An example of her recollections of growing up Jewish in New York is called "I Will Help You," in which the author recounts being in a subway station at age 17, when "I heard a creaky little voice crying, 'Will anyone help me?'" Gold went to the lady who was dressed in black and reminded her of her grandmother. She offered help but the lady kept wailing. Then Gold realized that she was hearing and understanding the woman, who was screaming in Yiddish, but she was answering the poor soul in English. "My parents always spoke Yiddish to me and because they wanted to me to be a good American, they expected me to answer in English. I never spoke Yiddish!" But the woman's plea for help had opened the language memory, and Gold managed to reply to her in Yiddish and was able to direct the old lady to the station she was trying to reach.
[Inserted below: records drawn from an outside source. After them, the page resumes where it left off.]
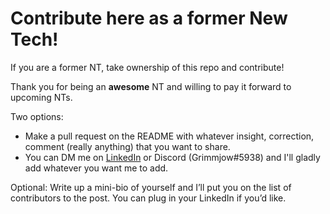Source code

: # Contribute here as a former New Tech!

If you are a former NT, take ownership of this repo and contribute! 

Thank you for being an **awesome** NT and willing to pay it forward to upcoming NTs. 

Two options:
* Make a pull request on the README with whatever insight, correction, comment (really anything) that you want to share.
* You can DM me on [LinkedIn](https://www.linkedin.com/in/hamza-algamoos/) or Discord (Grimmjow#5938) and I'll gladly add whatever you want me to add.

Optional: Write up a mini-bio of yourself and I’ll put you on the list of contributors to the post. You can plug in your LinkedIn if you’d like.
The simple picture accompanying this story shows the taller, slender Gold with her arm around a huddled lady swathed in black from head to toe as a crowd bustles around them.

The artwork in Tell Me a Story has a simple but engaging style that Gold has perfected over many years. The portrait of the author and her mother smoking cigarettes together, both with glasses, one dressed in red, the other in blue, is especially endearing. The story explains that Gold's father got cigarettes for the two on the black market; it was their shared addiction, perhaps making the rationing of food a little easier to endure.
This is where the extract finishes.